HisgirlFridayThe Toronto Star has a fascinating little column up this week called “Five Things You Need to Know to Save Journalism.”

Madelaine Drohan stops short of offering any solutions to the problem, but I thought her five points were interesting. She points out that many industries are being affected by tech changes, and remarks that there are both threats and opportunities. But it is her fifth and final point that I think is the most important: the audience has changed.

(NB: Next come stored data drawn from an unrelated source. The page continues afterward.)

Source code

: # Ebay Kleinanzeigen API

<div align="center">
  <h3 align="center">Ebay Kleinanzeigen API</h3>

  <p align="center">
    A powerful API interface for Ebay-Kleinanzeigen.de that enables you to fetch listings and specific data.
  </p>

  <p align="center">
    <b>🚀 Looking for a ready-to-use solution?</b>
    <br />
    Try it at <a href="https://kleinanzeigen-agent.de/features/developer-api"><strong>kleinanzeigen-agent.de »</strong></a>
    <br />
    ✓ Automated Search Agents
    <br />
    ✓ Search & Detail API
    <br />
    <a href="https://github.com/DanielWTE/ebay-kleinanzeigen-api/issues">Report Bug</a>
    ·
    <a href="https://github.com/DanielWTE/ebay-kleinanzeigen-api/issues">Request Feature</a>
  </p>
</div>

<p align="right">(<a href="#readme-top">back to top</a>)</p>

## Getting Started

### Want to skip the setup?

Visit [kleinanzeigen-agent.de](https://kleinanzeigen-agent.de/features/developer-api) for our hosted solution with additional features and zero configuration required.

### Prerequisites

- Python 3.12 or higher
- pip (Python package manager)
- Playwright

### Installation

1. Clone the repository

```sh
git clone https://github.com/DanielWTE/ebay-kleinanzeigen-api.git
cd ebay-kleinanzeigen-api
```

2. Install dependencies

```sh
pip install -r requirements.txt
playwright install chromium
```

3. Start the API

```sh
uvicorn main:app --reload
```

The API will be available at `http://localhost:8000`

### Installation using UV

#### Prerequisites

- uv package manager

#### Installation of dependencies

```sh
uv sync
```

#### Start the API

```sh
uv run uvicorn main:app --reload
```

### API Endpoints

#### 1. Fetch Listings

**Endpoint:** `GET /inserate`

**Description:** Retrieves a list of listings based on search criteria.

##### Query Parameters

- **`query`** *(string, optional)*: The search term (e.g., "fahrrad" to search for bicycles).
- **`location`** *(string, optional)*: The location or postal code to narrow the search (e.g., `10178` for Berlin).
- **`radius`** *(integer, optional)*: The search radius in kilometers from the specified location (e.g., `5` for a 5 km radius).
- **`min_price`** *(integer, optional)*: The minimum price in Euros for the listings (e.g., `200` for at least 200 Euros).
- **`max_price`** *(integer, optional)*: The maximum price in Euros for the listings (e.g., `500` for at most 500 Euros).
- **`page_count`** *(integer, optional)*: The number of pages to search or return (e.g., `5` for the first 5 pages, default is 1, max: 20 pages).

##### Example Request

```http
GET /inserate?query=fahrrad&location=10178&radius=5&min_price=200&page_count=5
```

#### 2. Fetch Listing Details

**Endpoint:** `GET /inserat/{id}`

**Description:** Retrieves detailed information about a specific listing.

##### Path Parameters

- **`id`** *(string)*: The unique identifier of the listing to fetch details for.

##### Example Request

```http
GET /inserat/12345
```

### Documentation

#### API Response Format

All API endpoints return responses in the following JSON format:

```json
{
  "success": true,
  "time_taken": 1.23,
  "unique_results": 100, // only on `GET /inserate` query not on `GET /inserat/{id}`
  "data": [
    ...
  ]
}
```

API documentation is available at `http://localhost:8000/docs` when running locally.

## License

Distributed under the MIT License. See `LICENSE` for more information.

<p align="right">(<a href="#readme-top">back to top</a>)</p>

Understanding this is, I think, the first step toward actually fixing things. Some of the media and publishing industry’s missteps have come from erroneously assuming that all they had to do was repackage the content some other way, and people would bite. This is where magazines didn’t work because people got tired of waiting while huge PDF files downloaded, and where people rebelled at paying paper-retail prices for e-books which were riddled with copy errors. People didn’t just want a techie way to get the same content. They wanted better, different content. From the article:

“It’s widely known that the audience for journalism has moved online and increasingly onto smartphones. This changes how people want their journalism…But one change that is not widely appreciated and more difficult to deal with is the desire to be involved in the creation of journalism in ways that were unimaginable before the advent of the internet. Audiences want a relationship.”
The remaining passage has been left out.